In this article we’ll take a look at how the TIC ownership structure works, and whether co-owners can hold unequal shares of the asset. Lastly, we’ll cover some possible drawbacks that could arise through a TIC agreement -- and some alternative solutions to those problems.
What is Tenant In Common Real Estate Ownership?
In a TIC agreement, two or more investors purchase fractional shares of commercial properties that typically would be beyond their investment threshold as solo investors. One reason why investors choose tenants in common 1031 exchanges is because TIC co-owners can hold unequal shares of an asset. Investors can re-invest the exact amount of funds generated from the sale of their relinquished assets to satisfy the “like-kind” requirement of the exchange process.
There can be up to 35 individual investors in a tenancy in common, which lowers minimum investment thresholds so exchangers can put their sale proceeds into multiple TIC properties. This allows exchangers to craft a diversified re-investment strategy with multiple assets in different geographical regions, an essential element of a well-diversified real estate portfolio.
In a TIC, co-owners share pro-rata fiscal responsibility for the asset, although each tenant has an equal right to occupy and use the entire property. Any distributions generated from the property also are disseminated on a pro-rata basis.

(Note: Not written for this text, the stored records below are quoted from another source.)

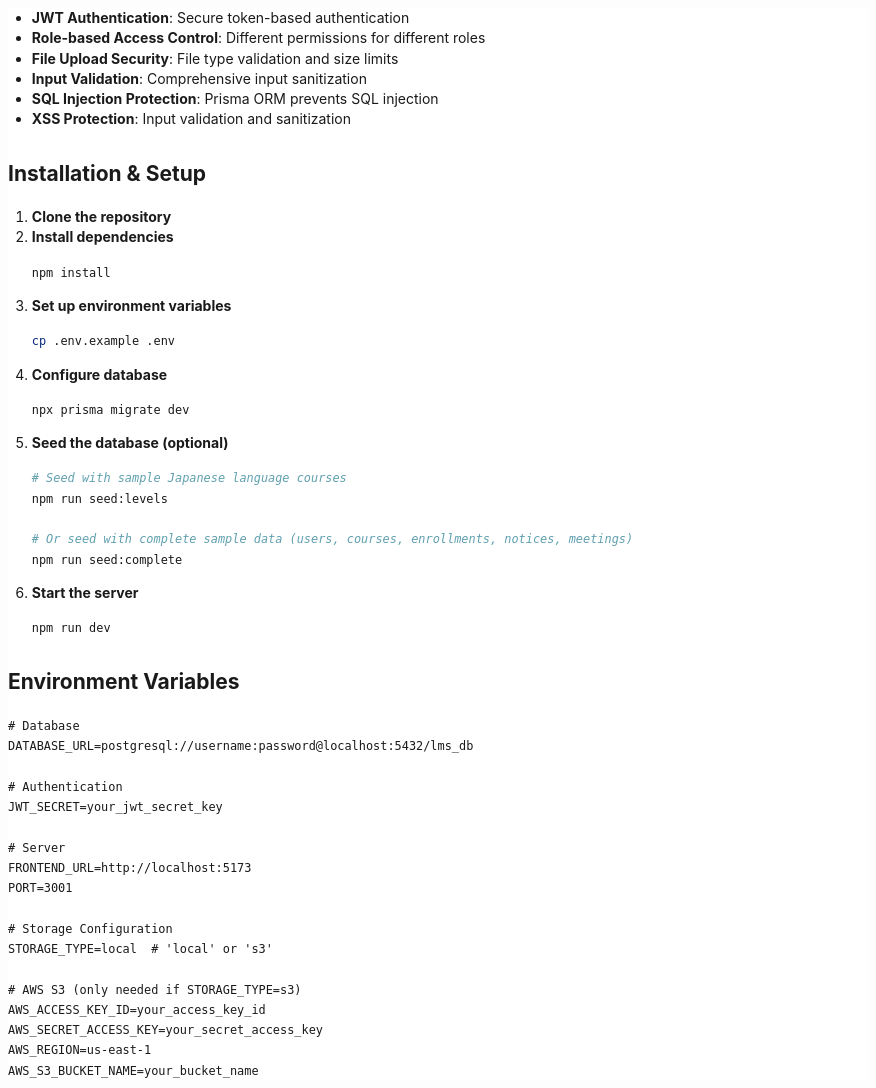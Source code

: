 - **JWT Authentication**: Secure token-based authentication
- **Role-based Access Control**: Different permissions for different roles
- **File Upload Security**: File type validation and size limits
- **Input Validation**: Comprehensive input sanitization
- **SQL Injection Protection**: Prisma ORM prevents SQL injection
- **XSS Protection**: Input validation and sanitization

## Installation & Setup

1. **Clone the repository**
2. **Install dependencies**
   ```bash
   npm install
   ```
3. **Set up environment variables**
   ```bash
   cp .env.example .env
   ```
4. **Configure database**
   ```bash
   npx prisma migrate dev
   ```
5. **Seed the database (optional)**
    ```bash
    # Seed with sample Japanese language courses
    npm run seed:levels

    # Or seed with complete sample data (users, courses, enrollments, notices, meetings)
    npm run seed:complete
    ```
6. **Start the server**
    ```bash
    npm run dev
    ```

## Environment Variables

```env
# Database
DATABASE_URL=postgresql://username:password@localhost:5432/lms_db

# Authentication
JWT_SECRET=your_jwt_secret_key

# Server
FRONTEND_URL=http://localhost:5173
PORT=3001

# Storage Configuration
STORAGE_TYPE=local  # 'local' or 's3'

# AWS S3 (only needed if STORAGE_TYPE=s3)
AWS_ACCESS_KEY_ID=your_access_key_id
AWS_SECRET_ACCESS_KEY=your_secret_access_key
AWS_REGION=us-east-1
AWS_S3_BUCKET_NAME=your_bucket_name
```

Other potential advantages of tenant in common investment opportunities include:
- Passive monthly income
- Asset appreciation
- 1031 exchange eligibility on exit
Tenancy in common investments aren’t without potential pitfalls, however. A major Achilles heel of TIC investments is the lack of investor control -- all major operating decisions regarding the asset must be made unanimously among all the owners. It might be possible to get a small handful of owners on the same page; however, it could be extremely onerous with a dozen or more owners with varying investment goals and objectives. And since each co-owner is a co-borrower for the property, it could be difficult to obtain financing for the asset as well.
DSTs: A 1031-Exchange Eligible Alternative for Fractional Real Estate Investments
The potential red flags with TICs are one reason why many 1031 exchange investors prefer Delaware Statutory Trusts when they want to re-invest sale proceeds from a relinquished asset. Like a tenancy in common, a DST allows investors to purchase fractional shares of commercial real estate to satisfy a 1031 exchange. However, DSTs are passive investments that are professionally managed by a third party -- investors never have to worry about ownership agreements that could potentially impact their asset’s performance. Another significant difference is the financing structure. Unlike a TIC, investors in a DST don’t have to arrange financing -- the sponsor secures any debt obligations prior to offering.
Tenants in common is an investment structure favored by many, while others prefer Delaware Statutory Trusts. Both are 1031-exchange-eligible tools real estate investors use to defer capital gains taxes and potentially preserve and build wealth.